## What the task requires
Transcribe, without alteration, only the lines from the one containing "arr $\leftarrow$ (*arr).arbolTrie[letra]" through the last line of the material, both ends included.

## Exercise material
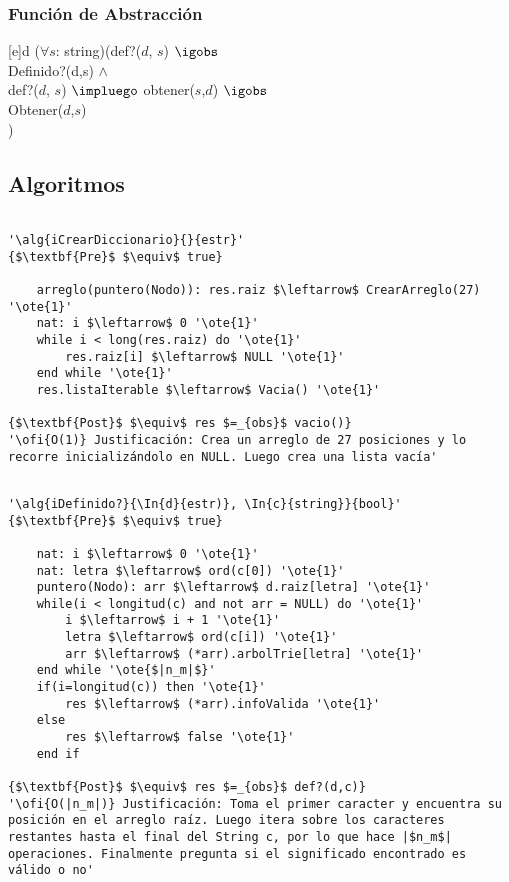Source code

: 
\pagebreak

\subsubsection{Funci\'on de Abstracci\'on}

[e]{d}{
($\forall s$: string)(def?($d$, $s$) $\igobs$ \\ Definido?(d,s)
\- $\land$ \\
\- def?($d$, $s$) $\impluego$ obtener($s$,$d$) $\igobs$ \\
\- Obtener($d$,$s$) \\
)
}

\subsection{Algoritmos}

\lstset{style=alg}

\begin{lstlisting}[mathescape]

'\alg{iCrearDiccionario}{}{estr}'
{$\textbf{Pre}$ $\equiv$ true}
	
    arreglo(puntero(Nodo)): res.raiz $\leftarrow$ CrearArreglo(27) '\ote{1}'
	nat: i $\leftarrow$ 0 '\ote{1}' 
    while i < long(res.raiz) do '\ote{1}'
    	res.raiz[i] $\leftarrow$ NULL '\ote{1}'
    end while '\ote{1}'
    res.listaIterable $\leftarrow$ Vacia() '\ote{1}'

{$\textbf{Post}$ $\equiv$ res $=_{obs}$ vacio()}
'\ofi{O(1)} Justificación: Crea un arreglo de 27 posiciones y lo recorre inicializándolo en NULL. Luego crea una lista vacía'

\end{lstlisting}

\begin{lstlisting}[mathescape]

'\alg{iDefinido?}{\In{d}{estr)}, \In{c}{string}}{bool}'
{$\textbf{Pre}$ $\equiv$ true}

	nat: i $\leftarrow$ 0 '\ote{1}'
	nat: letra $\leftarrow$ ord(c[0]) '\ote{1}'
	puntero(Nodo): arr $\leftarrow$ d.raiz[letra] '\ote{1}'
	while(i < longitud(c) and not arr = NULL) do '\ote{1}'
		i $\leftarrow$ i + 1 '\ote{1}'
		letra $\leftarrow$ ord(c[i]) '\ote{1}'
		arr $\leftarrow$ (*arr).arbolTrie[letra] '\ote{1}'
	end while '\ote{$|n_m|$}'
	if(i=longitud(c)) then '\ote{1}'
		res $\leftarrow$ (*arr).infoValida '\ote{1}'
	else
		res $\leftarrow$ false '\ote{1}'
	end if

{$\textbf{Post}$ $\equiv$ res $=_{obs}$ def?(d,c)}	
'\ofi{O(|n_m|)} Justificación: Toma el primer caracter y encuentra su posición en el arreglo raíz. Luego itera sobre los caracteres restantes hasta el final del String c, por lo que hace |$n_m$| operaciones. Finalmente pregunta si el significado encontrado es válido o no'

\end{lstlisting}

## Answer to this task
		arr $\leftarrow$ (*arr).arbolTrie[letra] '\ote{1}'
	end while '\ote{$|n_m|$}'
	if(i=longitud(c)) then '\ote{1}'
		res $\leftarrow$ (*arr).infoValida '\ote{1}'
	else
		res $\leftarrow$ false '\ote{1}'
	end if

{$\textbf{Post}$ $\equiv$ res $=_{obs}$ def?(d,c)}	
'\ofi{O(|n_m|)} Justificación: Toma el primer caracter y encuentra su posición en el arreglo raíz. Luego itera sobre los caracteres restantes hasta el final del String c, por lo que hace |$n_m$| operaciones. Finalmente pregunta si el significado encontrado es válido o no'

\end{lstlisting}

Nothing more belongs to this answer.